=== Section Start ===

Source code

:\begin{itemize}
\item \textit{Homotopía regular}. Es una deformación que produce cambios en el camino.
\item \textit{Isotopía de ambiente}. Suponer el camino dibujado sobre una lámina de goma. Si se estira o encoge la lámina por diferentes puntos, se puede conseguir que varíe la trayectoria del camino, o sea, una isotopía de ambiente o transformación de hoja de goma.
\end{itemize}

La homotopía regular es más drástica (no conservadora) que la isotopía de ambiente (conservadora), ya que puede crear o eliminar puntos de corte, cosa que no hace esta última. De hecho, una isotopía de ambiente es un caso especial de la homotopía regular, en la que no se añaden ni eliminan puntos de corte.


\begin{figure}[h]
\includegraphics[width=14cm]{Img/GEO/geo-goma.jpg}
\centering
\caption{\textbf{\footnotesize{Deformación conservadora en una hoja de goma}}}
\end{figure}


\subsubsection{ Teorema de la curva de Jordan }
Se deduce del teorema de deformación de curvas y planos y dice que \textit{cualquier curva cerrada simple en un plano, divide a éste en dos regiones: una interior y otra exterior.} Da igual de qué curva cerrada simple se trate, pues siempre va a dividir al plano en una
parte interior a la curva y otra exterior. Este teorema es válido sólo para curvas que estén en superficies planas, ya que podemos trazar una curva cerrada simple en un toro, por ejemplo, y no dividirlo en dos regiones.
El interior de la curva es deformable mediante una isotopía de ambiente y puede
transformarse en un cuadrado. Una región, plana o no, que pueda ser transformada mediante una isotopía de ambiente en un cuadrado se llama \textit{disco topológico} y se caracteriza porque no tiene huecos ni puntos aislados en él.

=== Section End ===
=== Section Start ===

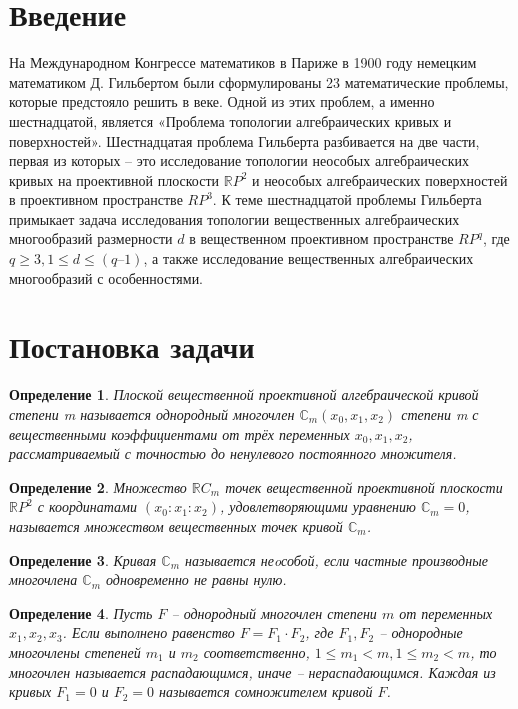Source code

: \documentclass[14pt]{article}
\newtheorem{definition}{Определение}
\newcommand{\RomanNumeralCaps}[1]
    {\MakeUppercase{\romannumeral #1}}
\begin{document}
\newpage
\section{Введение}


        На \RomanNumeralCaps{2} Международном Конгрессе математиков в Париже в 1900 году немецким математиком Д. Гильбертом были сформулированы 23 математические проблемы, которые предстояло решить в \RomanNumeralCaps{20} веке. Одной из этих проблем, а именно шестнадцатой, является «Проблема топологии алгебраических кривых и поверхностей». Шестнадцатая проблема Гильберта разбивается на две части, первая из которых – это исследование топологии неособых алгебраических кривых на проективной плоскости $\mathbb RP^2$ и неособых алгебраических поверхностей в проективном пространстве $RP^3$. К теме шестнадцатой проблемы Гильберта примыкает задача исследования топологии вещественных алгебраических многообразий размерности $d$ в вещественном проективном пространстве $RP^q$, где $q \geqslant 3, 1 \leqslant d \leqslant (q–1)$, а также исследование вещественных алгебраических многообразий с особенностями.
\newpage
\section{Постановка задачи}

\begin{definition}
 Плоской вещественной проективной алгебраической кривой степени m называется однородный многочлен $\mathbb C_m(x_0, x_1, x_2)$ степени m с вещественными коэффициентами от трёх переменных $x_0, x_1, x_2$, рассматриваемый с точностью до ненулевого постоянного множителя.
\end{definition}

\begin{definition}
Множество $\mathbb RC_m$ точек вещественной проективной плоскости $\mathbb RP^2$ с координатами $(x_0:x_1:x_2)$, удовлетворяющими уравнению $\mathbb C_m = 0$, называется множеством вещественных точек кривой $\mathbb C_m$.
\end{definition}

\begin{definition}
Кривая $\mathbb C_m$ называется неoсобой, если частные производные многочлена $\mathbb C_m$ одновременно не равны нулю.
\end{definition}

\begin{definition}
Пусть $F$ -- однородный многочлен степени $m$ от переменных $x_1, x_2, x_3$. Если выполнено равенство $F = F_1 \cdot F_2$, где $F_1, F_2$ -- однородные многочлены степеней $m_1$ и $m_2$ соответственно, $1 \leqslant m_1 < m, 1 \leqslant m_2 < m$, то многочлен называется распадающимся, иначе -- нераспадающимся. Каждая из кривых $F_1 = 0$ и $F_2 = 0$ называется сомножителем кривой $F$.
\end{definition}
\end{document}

=== Section End ===

> **EXERCISE BRIEF**
The lines sought are those in the data above that include the string "проективной"; copy each one.

> **TASK SOLUTION**
        На \RomanNumeralCaps{2} Международном Конгрессе математиков в Париже в 1900 году немецким математиком Д. Гильбертом были сформулированы 23 математические проблемы, которые предстояло решить в \RomanNumeralCaps{20} веке. Одной из этих проблем, а именно шестнадцатой, является «Проблема топологии алгебраических кривых и поверхностей». Шестнадцатая проблема Гильберта разбивается на две части, первая из которых – это исследование топологии неособых алгебраических кривых на проективной плоскости $\mathbb RP^2$ и неособых алгебраических поверхностей в проективном пространстве $RP^3$. К теме шестнадцатой проблемы Гильберта примыкает задача исследования топологии вещественных алгебраических многообразий размерности $d$ в вещественном проективном пространстве $RP^q$, где $q \geqslant 3, 1 \leqslant d \leqslant (q–1)$, а также исследование вещественных алгебраических многообразий с особенностями.
 Плоской вещественной проективной алгебраической кривой степени m называется однородный многочлен $\mathbb C_m(x_0, x_1, x_2)$ степени m с вещественными коэффициентами от трёх переменных $x_0, x_1, x_2$, рассматриваемый с точностью до ненулевого постоянного множителя.
Множество $\mathbb RC_m$ точек вещественной проективной плоскости $\mathbb RP^2$ с координатами $(x_0:x_1:x_2)$, удовлетворяющими уравнению $\mathbb C_m = 0$, называется множеством вещественных точек кривой $\mathbb C_m$.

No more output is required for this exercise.